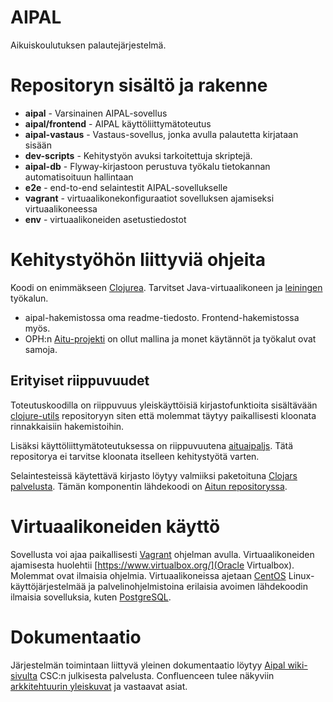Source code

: AIPAL
=====

Aikuiskoulutuksen palautejärjestelmä. 

# Repositoryn sisältö ja rakenne

* **aipal**  - Varsinainen AIPAL-sovellus
* **aipal/frontend** - AIPAL käyttöliittymätoteutus
* **aipal-vastaus** - Vastaus-sovellus, jonka avulla palautetta kirjataan sisään
* **dev-scripts** - Kehitystyön avuksi tarkoitettuja skriptejä.
* **aipal-db** - Flyway-kirjastoon perustuva työkalu tietokannan automatisoituun hallintaan
* **e2e** - end-to-end selaintestit AIPAL-sovellukselle
* **vagrant** - virtuaalikonekonfiguraatiot sovelluksen ajamiseksi virtuaalikoneessa
* **env** - virtuaalikoneiden asetustiedostot

# Kehitystyöhön liittyviä ohjeita

Koodi on enimmäkseen [Clojurea](http://clojure.org/). Tarvitset Java-virtuaalikoneen ja [leiningen](http://leiningen.org/) työkalun.

* aipal-hakemistossa oma readme-tiedosto. Frontend-hakemistossa myös.
* OPH:n [Aitu-projekti](https://github.com/Opetushallitus/aitu) on ollut mallina ja monet käytännöt ja työkalut ovat samoja.

## Erityiset riippuvuudet 

Toteutuskoodilla on riippuvuus yleiskäyttöisiä kirjastofunktioita sisältävään [clojure-utils](https://github.com/Opetushallitus/clojure-utils) repositoryyn siten että molemmat täytyy paikallisesti kloonata rinnakkaisiin hakemistoihin.

Lisäksi käyttöliittymätoteutuksessa on riippuvuutena [aituaipaljs](https://github.com/Opetushallitus/aituaipaljs). Tätä repositorya ei tarvitse kloonata itselleen kehitystyötä varten.

Selaintesteissä käytettävä kirjasto löytyy valmiiksi paketoituna [Clojars palvelusta](https://clojars.org/solita/opetushallitus-aitu-e2e). Tämän komponentin lähdekoodi on [Aitun repositoryssa](https://github.com/Opetushallitus/aitu/tree/master/aitu-common-e2e).

# Virtuaalikoneiden käyttö

Sovellusta voi ajaa paikallisesti [Vagrant](http://www.vagrantup.com/) ohjelman avulla. Virtuaalikoneiden ajamisesta huolehtii [https://www.virtualbox.org/](Oracle Virtualbox). Molemmat ovat ilmaisia ohjelmia. Virtuaalikoneissa ajetaan [CentOS](http://www.centos.org/) Linux-käyttöjärjestelmää ja palvelinohjelmistoina erilaisia avoimen lähdekoodin ilmaisia sovelluksia, kuten [PostgreSQL](http://www.postgresql.org/).

# Dokumentaatio

Järjestelmän toimintaan liittyvä yleinen dokumentaatio löytyy [Aipal wiki-sivulta](https://confluence.csc.fi/pages/viewpage.action?pageId=53517029) CSC:n julkisesta palvelusta. Confluenceen tulee näkyviin [arkkitehtuurin yleiskuvat](https://confluence.csc.fi/display/OPHPALV/Aipal+Arkkitehtuuri) ja vastaavat asiat.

**Problem to work on**. List each line of the records that holds the string "löytyy".

**Reply**.
Selaintesteissä käytettävä kirjasto löytyy valmiiksi paketoituna [Clojars palvelusta](https://clojars.org/solita/opetushallitus-aitu-e2e). Tämän komponentin lähdekoodi on [Aitun repositoryssa](https://github.com/Opetushallitus/aitu/tree/master/aitu-common-e2e).
Järjestelmän toimintaan liittyvä yleinen dokumentaatio löytyy [Aipal wiki-sivulta](https://confluence.csc.fi/pages/viewpage.action?pageId=53517029) CSC:n julkisesta palvelusta. Confluenceen tulee näkyviin [arkkitehtuurin yleiskuvat](https://confluence.csc.fi/display/OPHPALV/Aipal+Arkkitehtuuri) ja vastaavat asiat.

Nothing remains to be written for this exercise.